The screen split into two sections, one of Dan and one of the Capital Building scene, Geraldo holding the mic at his waist, arms dangling.  He was staring off into space like he couldn't move or speak, which seemed to indeed be the case for him as well as the troops surrounding him.  The nerdly gentleman fidgeted, and straightened his tie.
     "Geraldo," Dan Rather prodded, "What is your situation?  Can you hear me?"
     No reaction from Geraldo.
     The nerdly gentleman picked up Geraldo's mike, and looked into the camera.  Grabbing the earphone out of Rivera's ear, he spoke into the mike.

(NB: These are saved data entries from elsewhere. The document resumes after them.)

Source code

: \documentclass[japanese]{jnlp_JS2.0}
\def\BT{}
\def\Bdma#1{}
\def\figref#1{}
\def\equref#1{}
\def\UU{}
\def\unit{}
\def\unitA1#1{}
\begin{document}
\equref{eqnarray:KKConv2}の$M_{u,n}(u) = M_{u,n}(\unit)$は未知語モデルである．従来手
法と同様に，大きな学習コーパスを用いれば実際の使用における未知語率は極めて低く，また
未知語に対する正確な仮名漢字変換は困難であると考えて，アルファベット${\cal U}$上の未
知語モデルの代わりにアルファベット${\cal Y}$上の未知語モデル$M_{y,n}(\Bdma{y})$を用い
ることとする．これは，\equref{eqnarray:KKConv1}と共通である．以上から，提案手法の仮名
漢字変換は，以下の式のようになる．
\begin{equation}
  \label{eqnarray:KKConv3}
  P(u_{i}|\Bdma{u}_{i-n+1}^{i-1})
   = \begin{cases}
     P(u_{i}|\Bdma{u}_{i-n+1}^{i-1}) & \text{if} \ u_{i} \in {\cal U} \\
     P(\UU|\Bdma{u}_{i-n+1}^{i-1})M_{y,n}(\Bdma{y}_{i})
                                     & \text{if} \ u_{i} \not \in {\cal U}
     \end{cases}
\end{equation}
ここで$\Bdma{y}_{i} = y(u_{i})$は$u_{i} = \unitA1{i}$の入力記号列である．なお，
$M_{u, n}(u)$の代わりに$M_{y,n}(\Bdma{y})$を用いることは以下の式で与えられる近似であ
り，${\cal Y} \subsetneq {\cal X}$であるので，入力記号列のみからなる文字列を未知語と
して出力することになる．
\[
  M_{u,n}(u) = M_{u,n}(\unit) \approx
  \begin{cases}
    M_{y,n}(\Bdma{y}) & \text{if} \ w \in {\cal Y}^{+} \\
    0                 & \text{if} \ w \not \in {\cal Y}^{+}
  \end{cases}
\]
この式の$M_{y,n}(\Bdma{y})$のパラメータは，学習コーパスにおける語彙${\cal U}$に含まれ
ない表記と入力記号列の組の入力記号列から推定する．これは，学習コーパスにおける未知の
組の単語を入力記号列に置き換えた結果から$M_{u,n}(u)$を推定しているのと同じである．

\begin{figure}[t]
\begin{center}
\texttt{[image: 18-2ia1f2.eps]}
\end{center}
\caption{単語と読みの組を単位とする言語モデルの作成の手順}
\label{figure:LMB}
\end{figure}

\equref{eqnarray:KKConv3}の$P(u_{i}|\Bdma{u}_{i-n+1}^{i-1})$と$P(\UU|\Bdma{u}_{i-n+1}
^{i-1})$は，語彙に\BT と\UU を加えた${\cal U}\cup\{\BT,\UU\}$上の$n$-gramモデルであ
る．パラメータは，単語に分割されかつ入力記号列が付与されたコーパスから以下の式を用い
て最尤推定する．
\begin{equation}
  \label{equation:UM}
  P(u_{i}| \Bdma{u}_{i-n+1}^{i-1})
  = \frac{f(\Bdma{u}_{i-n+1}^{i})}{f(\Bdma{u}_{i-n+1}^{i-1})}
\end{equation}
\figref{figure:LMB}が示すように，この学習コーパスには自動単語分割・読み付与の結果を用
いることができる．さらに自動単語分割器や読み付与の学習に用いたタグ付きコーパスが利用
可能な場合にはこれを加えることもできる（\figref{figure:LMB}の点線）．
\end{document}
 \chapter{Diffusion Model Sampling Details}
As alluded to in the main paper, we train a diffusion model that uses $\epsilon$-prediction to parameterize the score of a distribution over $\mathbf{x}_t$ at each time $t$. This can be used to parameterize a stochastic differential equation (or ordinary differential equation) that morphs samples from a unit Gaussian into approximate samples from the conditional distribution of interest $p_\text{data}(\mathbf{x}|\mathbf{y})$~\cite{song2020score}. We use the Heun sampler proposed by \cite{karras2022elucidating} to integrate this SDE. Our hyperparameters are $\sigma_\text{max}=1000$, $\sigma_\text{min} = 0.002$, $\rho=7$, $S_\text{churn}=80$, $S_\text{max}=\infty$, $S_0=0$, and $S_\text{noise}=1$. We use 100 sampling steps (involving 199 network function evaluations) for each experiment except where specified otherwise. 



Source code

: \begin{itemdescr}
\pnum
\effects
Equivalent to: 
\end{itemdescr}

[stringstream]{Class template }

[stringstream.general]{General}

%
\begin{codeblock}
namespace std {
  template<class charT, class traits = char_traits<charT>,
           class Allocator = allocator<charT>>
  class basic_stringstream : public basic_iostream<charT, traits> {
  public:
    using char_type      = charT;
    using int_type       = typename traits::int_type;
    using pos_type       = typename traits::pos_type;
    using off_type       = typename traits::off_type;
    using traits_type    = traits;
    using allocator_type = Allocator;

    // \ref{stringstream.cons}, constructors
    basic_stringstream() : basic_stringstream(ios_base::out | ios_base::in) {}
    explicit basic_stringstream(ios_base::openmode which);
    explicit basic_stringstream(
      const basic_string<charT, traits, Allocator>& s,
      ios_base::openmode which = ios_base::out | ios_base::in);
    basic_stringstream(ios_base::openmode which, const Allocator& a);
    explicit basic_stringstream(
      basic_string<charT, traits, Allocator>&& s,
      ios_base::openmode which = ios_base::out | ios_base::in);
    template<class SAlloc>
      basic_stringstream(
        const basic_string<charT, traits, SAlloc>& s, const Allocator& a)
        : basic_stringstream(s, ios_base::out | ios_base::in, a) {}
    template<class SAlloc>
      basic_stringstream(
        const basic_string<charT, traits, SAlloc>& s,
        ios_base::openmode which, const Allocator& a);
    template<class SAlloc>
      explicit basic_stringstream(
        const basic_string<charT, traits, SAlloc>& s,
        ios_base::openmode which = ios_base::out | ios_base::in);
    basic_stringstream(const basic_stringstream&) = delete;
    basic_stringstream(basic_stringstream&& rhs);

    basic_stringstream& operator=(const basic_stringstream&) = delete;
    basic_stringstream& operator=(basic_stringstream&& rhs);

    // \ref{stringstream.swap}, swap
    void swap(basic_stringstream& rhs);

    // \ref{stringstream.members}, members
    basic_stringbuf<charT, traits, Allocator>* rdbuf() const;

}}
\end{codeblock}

     "Dan?  Uh, Mr. Rather, are you there?"  He stuck the earphone in, and adjusted it.
     Rather nodded on the left-hand side of the screen, surprised at the development.  He rolled with it.  "Uh, yes, we are receiving you.  Is Geraldo Rivera all right?  Can you tell us what's going on there?"
     With a dramatic raise of his eyebrow, the nerd said, "Yes, Dan, but first, I'd like to tell you about the cover-up of this thing that could be said to be the worst in the hist"
     Geraldo Rivera came out of his trance, looking at the nerdly gentleman, and hit him with his open hand, knocking him down off camera.  "Shut up, asshole," he said, and walked toward the camera, offscreen.  The feed went dead, and the screen widened back to a full-sized Dan Rather, who segued out of it well and went on about the implications and so on.  Sam's attention strayed as the newscast went on into recap mode.
     "Wow." Sam remarked, looking at Glen, Who was atop the stepladder holding a strip of dripping papier-mâché.
     Glen shrugged.  "Yep.  Wow."  He continued laying strips of papier-mâché on the nearly-covered beast.  "It's a pretty strange deal, isn't it?"
     Sam got up, incredulous of Glen's apparent ambivalence to the situation.  It almost made Sam angry.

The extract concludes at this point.